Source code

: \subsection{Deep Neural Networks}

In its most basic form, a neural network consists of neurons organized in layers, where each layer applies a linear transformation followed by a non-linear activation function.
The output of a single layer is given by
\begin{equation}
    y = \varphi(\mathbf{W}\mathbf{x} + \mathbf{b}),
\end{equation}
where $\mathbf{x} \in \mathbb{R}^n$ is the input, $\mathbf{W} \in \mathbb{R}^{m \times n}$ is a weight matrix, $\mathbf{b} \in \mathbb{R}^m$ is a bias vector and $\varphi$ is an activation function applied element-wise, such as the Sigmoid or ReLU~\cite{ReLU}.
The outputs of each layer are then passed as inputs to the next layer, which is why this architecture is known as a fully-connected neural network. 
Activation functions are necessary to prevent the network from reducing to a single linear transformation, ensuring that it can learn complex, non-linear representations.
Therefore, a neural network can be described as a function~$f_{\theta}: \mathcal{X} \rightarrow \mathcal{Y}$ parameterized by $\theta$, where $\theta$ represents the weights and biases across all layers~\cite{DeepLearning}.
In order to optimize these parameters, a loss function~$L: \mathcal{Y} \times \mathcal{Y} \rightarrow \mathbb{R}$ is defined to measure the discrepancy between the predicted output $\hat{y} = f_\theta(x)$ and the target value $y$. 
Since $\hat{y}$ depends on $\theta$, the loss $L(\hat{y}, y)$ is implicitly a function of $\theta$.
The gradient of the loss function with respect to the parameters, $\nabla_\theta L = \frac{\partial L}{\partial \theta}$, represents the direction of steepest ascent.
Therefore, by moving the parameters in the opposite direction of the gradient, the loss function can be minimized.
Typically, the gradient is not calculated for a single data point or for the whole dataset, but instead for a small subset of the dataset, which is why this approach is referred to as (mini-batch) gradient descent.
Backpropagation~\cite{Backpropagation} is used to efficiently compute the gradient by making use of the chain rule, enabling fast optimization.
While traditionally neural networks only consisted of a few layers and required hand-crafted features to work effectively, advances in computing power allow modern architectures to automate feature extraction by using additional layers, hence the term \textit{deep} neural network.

________________

Exercise — In the records above, retype exactly the lines from the one with "enabling fast optimization." through the last one.

Your response —
Backpropagation~\cite{Backpropagation} is used to efficiently compute the gradient by making use of the chain rule, enabling fast optimization.
While traditionally neural networks only consisted of a few layers and required hand-crafted features to work effectively, advances in computing power allow modern architectures to automate feature extraction by using additional layers, hence the term \textit{deep} neural network.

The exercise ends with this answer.